Report every line of the records that includes the word "cdot".

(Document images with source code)
────────────────

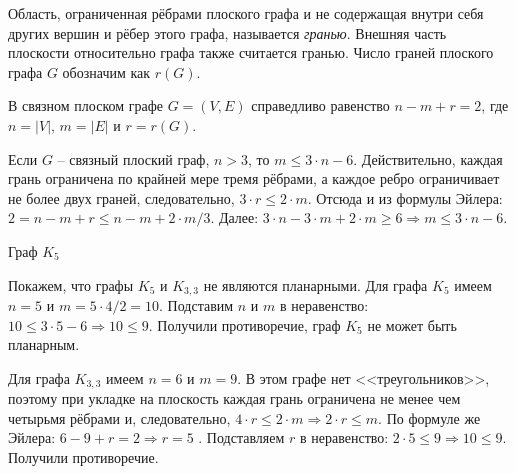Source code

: Область, ограниченная рёбрами плоского графа и не содержащая внутри себя других 
вершин и рёбер этого графа, называется \emph{гранью}. Внешняя часть плоскости 
относительно графа также считается гранью. Число граней плоского графа $G$ 
обозначим как $r(G)$.

\begin{theorem}
	В связном плоском графе $G=(V,E)$ справедливо равенство $n-m+r=2$, где 
	$n=|V|$, $m=|E|$ и $r=r(G)$.
\end{theorem}

Если $G$ – связный плоский граф, $n>3$, то $m \le 3\cdot n-6$. Действительно, 
каждая грань ограничена по крайней мере тремя рёбрами, а каждое ребро 
ограничивает не более двух граней, следовательно, $3 \cdot r \le 2 \cdot m$. 
Отсюда и из формулы Эйлера: $2=n-m+r \le n-m+2 \cdot m/3$. Далее: $3 \cdot n-3 
\cdot m+2 \cdot m \ge 6 \Rightarrow m \le 3 \cdot n-6$.

\begin{floatingfigure}{7cm}
	\center
	\caption{Граф $K_5$}
\end{floatingfigure}

Покажем, что графы $K_5$ и $K_{3,3}$ не являются планарными. Для графа $K_5$ 
имеем $n=5$ и $m=5 \cdot 4/2=10$. Подставим $n$ и $m$ в неравенство: $10 \le 3 
\cdot 5-6 \Rightarrow 10 \le 9$. Получили противоречие, граф $K_5$ не может 
быть планарным.

Для графа $K_{3,3}$ имеем $n=6$ и $m=9$. В этом графе нет <<треугольников>>, 
поэтому при укладке на плоскость каждая грань ограничена не менее чем четырьмя 
рёбрами и, следовательно, $4 \cdot r \le 2 \cdot m \Rightarrow 2 \cdot r \le 
m$. По формуле же Эйлера: $6-9+r=2 \Rightarrow r=5$ . Подставляем $r$ в 
неравенство: $2 \cdot 5 \le 9 \Rightarrow 10 \le 9$. Получили противоречие.

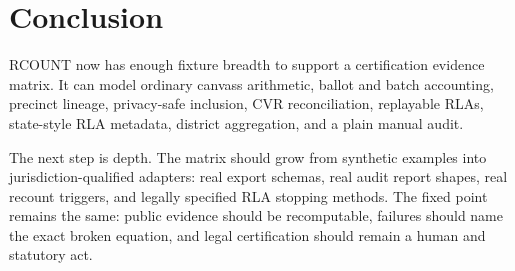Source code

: \section{Conclusion}

RCOUNT now has enough fixture breadth to support a certification evidence
matrix. It can model ordinary canvass arithmetic, ballot and batch accounting,
precinct lineage, privacy-safe inclusion, CVR reconciliation, replayable RLAs,
state-style RLA metadata, district aggregation, and a plain manual audit.

The next step is depth. The matrix should grow from synthetic examples into
jurisdiction-qualified adapters: real export schemas, real audit report shapes,
real recount triggers, and legally specified RLA stopping methods. The fixed
point remains the same: public evidence should be recomputable, failures should
name the exact broken equation, and legal certification should remain a human
and statutory act.
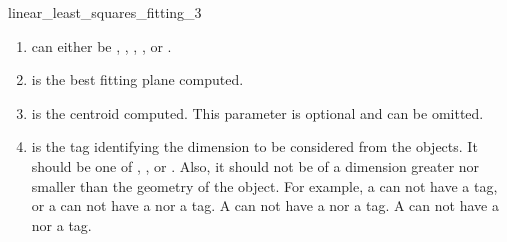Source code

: \begin{ccRefFunction}{linear_least_squares_fitting_3}
\begin{enumerate}
   \item  {} can either be ,
          , , ,
           or .
   \item  {} is the best fitting plane computed.
   \item  {} is the centroid computed. This parameter is optional and can be omitted.
   \item  {} is the tag identifying the dimension to be considered from the objects. It should be one of , ,  or . Also, it should not be of a dimension greater nor smaller than the geometry of the object. For example, a  can not have a  tag, or a  can not have a  nor a  tag. A  can not have a  nor a  tag. A  can not have a  nor a  tag.
\end{enumerate}

\end{ccRefFunction}
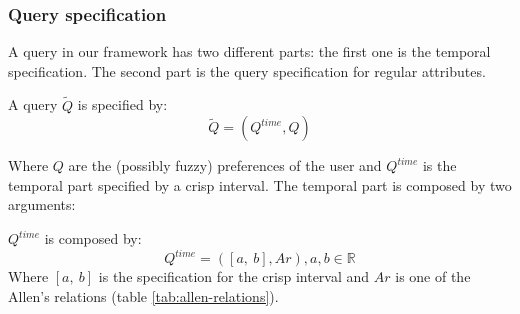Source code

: \subsubsection{Query specification}
A query in our framework has two different parts: the first one is the temporal specification. The second part is the query specification for regular attributes.

\begin{definition}
A query $\tilde Q$ is specified by:
\begin{equation}
\label{eq:query-definition}
\tilde Q = \left( Q^{time}, Q \right)
\end{equation}
\end{definition}
Where $Q$ are the (possibly fuzzy) preferences of the user  and $Q^{time}$ is the temporal part specified by a crisp interval. The temporal part is composed by two arguments:

\begin{definition}
 $Q^{time}$ is composed by:
\begin{equation}
Q^{time} = \left( \left[a, \ b \right] , Ar \right), a,b \in \mathbb{R}
\end{equation}
Where $ \left[a, \ b \right] $ is the specification for the crisp interval and $Ar$ is one of the Allen's relations (table \ref{tab:allen-relations}).
\end{definition}

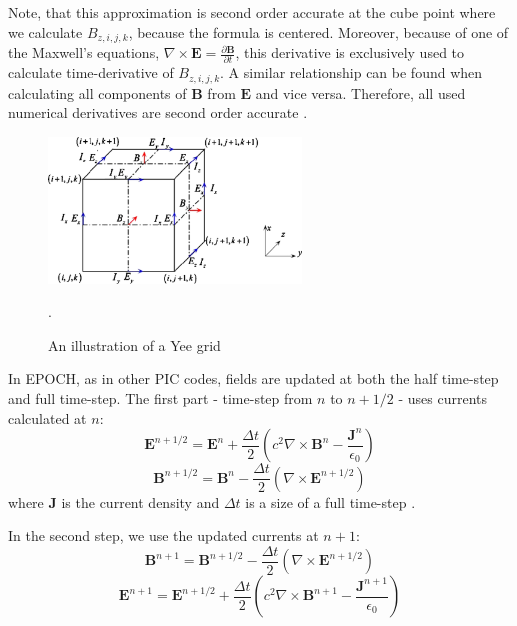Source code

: Note, that this approximation is second order accurate at the cube point where we calculate $B_{z,i,j,k}$, because the formula is centered. Moreover, because of one of the Maxwell's equations, $\nabla \times \bm{E} = \frac{\partial \bm{B}}{\partial t}$, this derivative is exclusively used to calculate time-derivative of $B_{z,i,j,k}$. A similar relationship can be found when calculating all components of $\bm{B}$ from $\bm{E}$ and vice versa. Therefore, all used numerical derivatives are second order accurate \cite{arber2015}.

\begin{figure}[t]
	\centering
	\includegraphics[width=0.6\textwidth]{figures/yee-grid}
	\caption{An illustration of a Yee grid \cite{wang2010}}.
	\label{fig:yee-grid}
\end{figure}

In EPOCH, as in other PIC codes, fields are updated at both the half time-step and full time-step. The first part - time-step from $n$ to $n+1/2$ - uses currents calculated at $n$:
\begin{equation}
	\bm{E}^{n+1/2} = \bm{E}^n + \frac{\Delta t}{2}\left(c^2 \nabla\times\bm{B}^n - \frac{\bm{J}^n}{\epsilon_0}\right)
\end{equation}
\begin{equation} 
	\bm{B}^{n+1/2} = \bm{B}^n - \frac{\Delta t}{2}\left(\nabla\times\bm{E}^{n+1/2} \right)
\end{equation}
where $\bm{J}$ is the current density and $\Delta t$ is a size of a full time-step \cite{arber2015}.

In the second step, we use the updated currents at $n+1$:
\begin{equation} 
	\bm{B}^{n+1} = \bm{B}^{n+1/2} - \frac{\Delta t}{2}\left(\nabla\times\bm{E}^{n+1/2} \right)
\end{equation}
\begin{equation}
	\bm{E}^{n+1} = \bm{E}^{n+1/2} + \frac{\Delta t}{2}\left(c^2 \nabla\times\bm{B}^{n+1} - \frac{\bm{J}^{n+1}}{\epsilon_0}\right)
\end{equation}

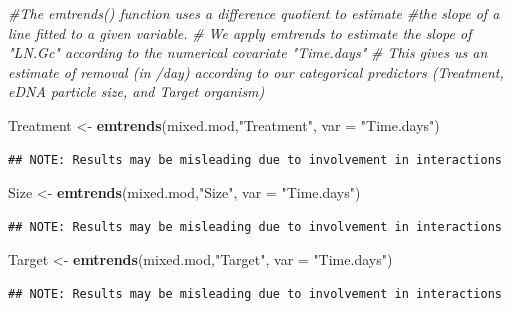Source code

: \documentclass[
]{article}
\newenvironment{Shaded}{\begin{snugshade}}{\end{snugshade}}
\newcommand{\AttributeTok}[1]{\textcolor[rgb]{0.13,0.29,0.53}{#1}}
\newcommand{\CommentTok}[1]{\textcolor[rgb]{0.56,0.35,0.01}{\textit{#1}}}
\newcommand{\FunctionTok}[1]{\textcolor[rgb]{0.13,0.29,0.53}{\textbf{#1}}}
\newcommand{\NormalTok}[1]{#1}
\newcommand{\OtherTok}[1]{\textcolor[rgb]{0.56,0.35,0.01}{#1}}
\newcommand{\StringTok}[1]{\textcolor[rgb]{0.31,0.60,0.02}{#1}}
\begin{document}
\begin{Shaded}
\begin{Highlighting}[]
\CommentTok{\#The emtrends() function uses a difference quotient to estimate }
\CommentTok{\#the slope of a line fitted to a given variable.}
\CommentTok{\# We apply emtrends to estimate the slope of "LN.Gc" according to the numerical covariate "Time.days"}
\CommentTok{\# This gives us an estimate of removal (in /day) according to our categorical predictors (Treatment, eDNA particle size, and Target organism)}

\NormalTok{Treatment }\OtherTok{\textless{}{-}} \FunctionTok{emtrends}\NormalTok{(mixed.mod,}\StringTok{"Treatment"}\NormalTok{, }\AttributeTok{var =} \StringTok{"Time.days"}\NormalTok{) }
\end{Highlighting}
\end{Shaded}

\begin{verbatim}
## NOTE: Results may be misleading due to involvement in interactions
\end{verbatim}

\begin{Shaded}
\begin{Highlighting}[]
\NormalTok{Size }\OtherTok{\textless{}{-}} \FunctionTok{emtrends}\NormalTok{(mixed.mod,}\StringTok{"Size"}\NormalTok{, }\AttributeTok{var =} \StringTok{"Time.days"}\NormalTok{) }
\end{Highlighting}
\end{Shaded}

\begin{verbatim}
## NOTE: Results may be misleading due to involvement in interactions
\end{verbatim}

\begin{Shaded}
\begin{Highlighting}[]
\NormalTok{Target }\OtherTok{\textless{}{-}} \FunctionTok{emtrends}\NormalTok{(mixed.mod,}\StringTok{"Target"}\NormalTok{, }\AttributeTok{var =} \StringTok{"Time.days"}\NormalTok{)}
\end{Highlighting}
\end{Shaded}

\begin{verbatim}
## NOTE: Results may be misleading due to involvement in interactions
\end{verbatim}
\end{document}
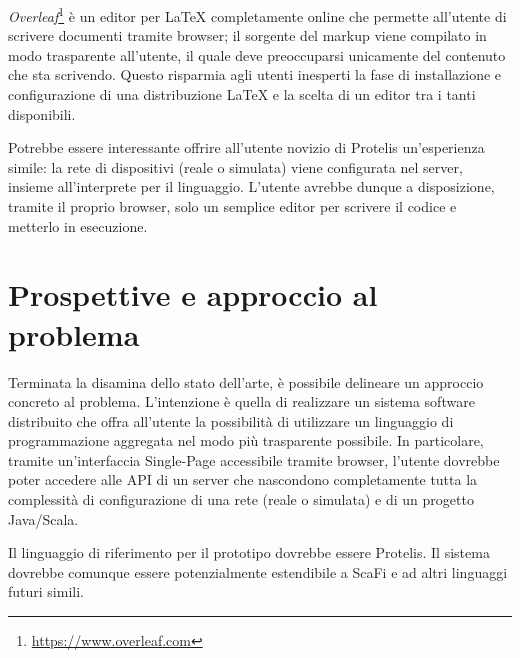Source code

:   \emph{Overleaf}\footnote{\url{https://www.overleaf.com}} è un editor per \LaTeX{} completamente online che permette all'utente di scrivere documenti tramite browser;
  il sorgente del markup viene compilato in modo trasparente all'utente, il quale deve preoccuparsi unicamente del contenuto che sta scrivendo.
  Questo risparmia agli utenti inesperti la fase di installazione e configurazione di una distribuzione \LaTeX{} e la scelta di un editor tra i tanti disponibili.

  Potrebbe essere interessante offrire all'utente novizio di Protelis un'esperienza simile:
  la rete di dispositivi (reale o simulata) viene configurata nel server, insieme all'interprete per il linguaggio.
  L'utente avrebbe dunque a disposizione, tramite il proprio browser, solo un semplice editor per scrivere il codice e metterlo in esecuzione.

  \section{Prospettive e approccio al problema}\label{sec:prospective}


  Terminata la disamina dello stato dell'arte, è possibile delineare un approccio concreto al problema.
  L'intenzione è quella di realizzare un sistema software distribuito che offra all'utente la possibilità di utilizzare un linguaggio di programmazione aggregata nel modo più trasparente possibile.
  In particolare, tramite un'interfaccia Single-Page accessibile tramite browser, l'utente dovrebbe poter accedere alle API di un server che nascondono completamente tutta la complessità di configurazione di una rete (reale o simulata) e di un progetto Java/Scala.

  Il linguaggio di riferimento per il prototipo dovrebbe essere Protelis.
  Il sistema dovrebbe comunque essere potenzialmente estendibile a ScaFi e ad altri linguaggi futuri simili.
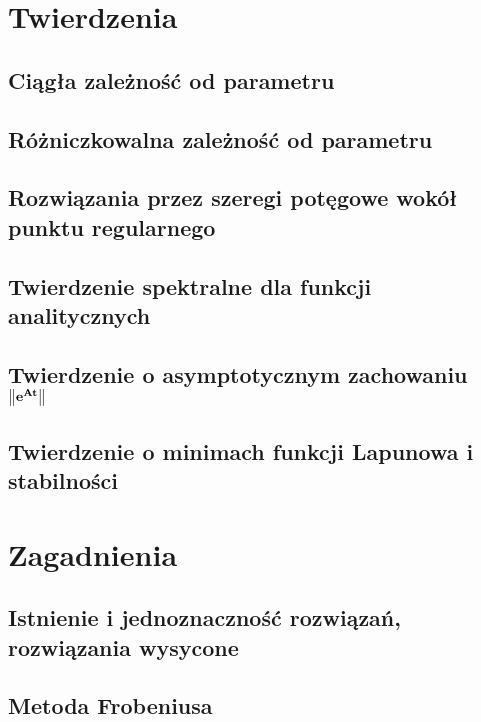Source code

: 



  \maketitle
  
  \tableofcontents
  
  \chapter{Twierdzenia}
    \section{Ciągła zależność od parametru}
      
    \section{Różniczkowalna zależność od parametru}
      
    \section{Rozwiązania przez szeregi potęgowe wokół punktu regularnego}
      
    \section{Twierdzenie spektralne dla funkcji analitycznych}
      
    \section{Twierdzenie o asymptotycznym zachowaniu $\mathbf{ \norm*{ e^{At} } } $}
      
    \section{Twierdzenie o minimach funkcji Lapunowa i stabilności}
    
  \chapter{Zagadnienia}
    \section{Istnienie i jednoznaczność rozwiązań, rozwiązania wysycone}
      
    \section{Metoda Frobeniusa}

────────────────

**EXPECTED ANSWER**
Если $G$ – связный плоский граф, $n>3$, то $m \le 3\cdot n-6$. Действительно, 
ограничивает не более двух граней, следовательно, $3 \cdot r \le 2 \cdot m$. 
Отсюда и из формулы Эйлера: $2=n-m+r \le n-m+2 \cdot m/3$. Далее: $3 \cdot n-3 
\cdot m+2 \cdot m \ge 6 \Rightarrow m \le 3 \cdot n-6$.
имеем $n=5$ и $m=5 \cdot 4/2=10$. Подставим $n$ и $m$ в неравенство: $10 \le 3 
\cdot 5-6 \Rightarrow 10 \le 9$. Получили противоречие, граф $K_5$ не может 
рёбрами и, следовательно, $4 \cdot r \le 2 \cdot m \Rightarrow 2 \cdot r \le 
неравенство: $2 \cdot 5 \le 9 \Rightarrow 10 \le 9$. Получили противоречие.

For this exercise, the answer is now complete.